> [Material supplied]:
- Opening Delimiter -
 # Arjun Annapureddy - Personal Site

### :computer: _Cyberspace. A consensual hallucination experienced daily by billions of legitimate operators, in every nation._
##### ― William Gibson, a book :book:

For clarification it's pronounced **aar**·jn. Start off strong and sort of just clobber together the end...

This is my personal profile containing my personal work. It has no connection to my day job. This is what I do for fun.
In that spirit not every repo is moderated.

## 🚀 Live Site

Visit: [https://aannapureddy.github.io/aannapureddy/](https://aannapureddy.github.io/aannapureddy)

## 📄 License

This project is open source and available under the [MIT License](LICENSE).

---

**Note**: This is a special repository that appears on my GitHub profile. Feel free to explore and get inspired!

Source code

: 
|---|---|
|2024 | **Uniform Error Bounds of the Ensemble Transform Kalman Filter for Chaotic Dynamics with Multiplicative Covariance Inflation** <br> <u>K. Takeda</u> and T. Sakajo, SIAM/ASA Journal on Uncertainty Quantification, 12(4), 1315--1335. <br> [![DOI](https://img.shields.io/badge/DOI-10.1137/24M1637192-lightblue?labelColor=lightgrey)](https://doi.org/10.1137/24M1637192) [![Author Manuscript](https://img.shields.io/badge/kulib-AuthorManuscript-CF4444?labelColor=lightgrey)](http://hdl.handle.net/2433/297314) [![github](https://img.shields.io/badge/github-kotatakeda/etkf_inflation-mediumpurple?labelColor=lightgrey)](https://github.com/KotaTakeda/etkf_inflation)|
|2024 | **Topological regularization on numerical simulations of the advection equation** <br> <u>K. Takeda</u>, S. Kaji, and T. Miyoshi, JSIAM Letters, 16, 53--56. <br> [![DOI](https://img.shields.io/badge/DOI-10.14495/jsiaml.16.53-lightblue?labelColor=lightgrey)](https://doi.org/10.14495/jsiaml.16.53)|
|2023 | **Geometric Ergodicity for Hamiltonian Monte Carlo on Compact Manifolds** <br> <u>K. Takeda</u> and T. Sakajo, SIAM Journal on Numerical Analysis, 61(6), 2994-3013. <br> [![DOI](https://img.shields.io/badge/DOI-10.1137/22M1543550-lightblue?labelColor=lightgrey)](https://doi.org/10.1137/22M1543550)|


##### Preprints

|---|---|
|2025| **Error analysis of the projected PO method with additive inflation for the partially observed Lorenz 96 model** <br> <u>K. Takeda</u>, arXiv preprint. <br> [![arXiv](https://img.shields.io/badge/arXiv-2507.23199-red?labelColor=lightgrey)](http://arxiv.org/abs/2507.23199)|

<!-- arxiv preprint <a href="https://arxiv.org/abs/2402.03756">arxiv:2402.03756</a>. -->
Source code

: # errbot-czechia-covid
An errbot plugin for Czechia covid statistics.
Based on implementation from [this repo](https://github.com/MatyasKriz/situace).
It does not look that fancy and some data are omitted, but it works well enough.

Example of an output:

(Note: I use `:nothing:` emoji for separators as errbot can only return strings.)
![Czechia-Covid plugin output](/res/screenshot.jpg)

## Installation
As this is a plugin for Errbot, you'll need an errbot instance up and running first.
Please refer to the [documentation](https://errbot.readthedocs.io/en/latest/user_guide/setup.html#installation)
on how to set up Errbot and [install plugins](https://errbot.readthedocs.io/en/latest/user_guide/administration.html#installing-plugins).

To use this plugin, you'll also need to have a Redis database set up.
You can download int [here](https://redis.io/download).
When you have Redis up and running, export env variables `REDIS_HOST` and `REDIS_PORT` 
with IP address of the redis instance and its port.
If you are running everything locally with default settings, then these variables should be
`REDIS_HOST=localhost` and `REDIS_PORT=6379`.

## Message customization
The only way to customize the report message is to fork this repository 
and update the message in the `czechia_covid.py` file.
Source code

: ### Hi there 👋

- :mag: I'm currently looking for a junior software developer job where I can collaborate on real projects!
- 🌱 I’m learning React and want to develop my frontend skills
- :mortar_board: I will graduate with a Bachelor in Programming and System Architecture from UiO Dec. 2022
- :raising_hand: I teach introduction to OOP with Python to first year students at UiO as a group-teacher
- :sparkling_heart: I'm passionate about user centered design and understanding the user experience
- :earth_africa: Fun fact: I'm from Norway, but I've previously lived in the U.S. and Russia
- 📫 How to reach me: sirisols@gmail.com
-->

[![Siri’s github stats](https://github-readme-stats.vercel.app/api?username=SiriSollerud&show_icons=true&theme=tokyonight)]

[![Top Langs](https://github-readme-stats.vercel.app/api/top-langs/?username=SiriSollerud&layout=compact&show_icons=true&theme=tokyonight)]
- Closing Delimiter -
> [Problem]: Find "##### ― William" in the entries above and copy that whole line exactly, then each line after it through the line that contains "Error Bounds of".

> [Solution for this exercise]:
##### ― William Gibson, a book :book:

For clarification it's pronounced **aar**·jn. Start off strong and sort of just clobber together the end...

This is my personal profile containing my personal work. It has no connection to my day job. This is what I do for fun.
In that spirit not every repo is moderated.

## 🚀 Live Site

Visit: [https://aannapureddy.github.io/aannapureddy/](https://aannapureddy.github.io/aannapureddy)

## 📄 License

This project is open source and available under the [MIT License](LICENSE).

---

**Note**: This is a special repository that appears on my GitHub profile. Feel free to explore and get inspired!

Source code

: 
|---|---|
|2024 | **Uniform Error Bounds of the Ensemble Transform Kalman Filter for Chaotic Dynamics with Multiplicative Covariance Inflation** <br> <u>K. Takeda</u> and T. Sakajo, SIAM/ASA Journal on Uncertainty Quantification, 12(4), 1315--1335. <br> [![DOI](https://img.shields.io/badge/DOI-10.1137/24M1637192-lightblue?labelColor=lightgrey)](https://doi.org/10.1137/24M1637192) [![Author Manuscript](https://img.shields.io/badge/kulib-AuthorManuscript-CF4444?labelColor=lightgrey)](http://hdl.handle.net/2433/297314) [![github](https://img.shields.io/badge/github-kotatakeda/etkf_inflation-mediumpurple?labelColor=lightgrey)](https://github.com/KotaTakeda/etkf_inflation)|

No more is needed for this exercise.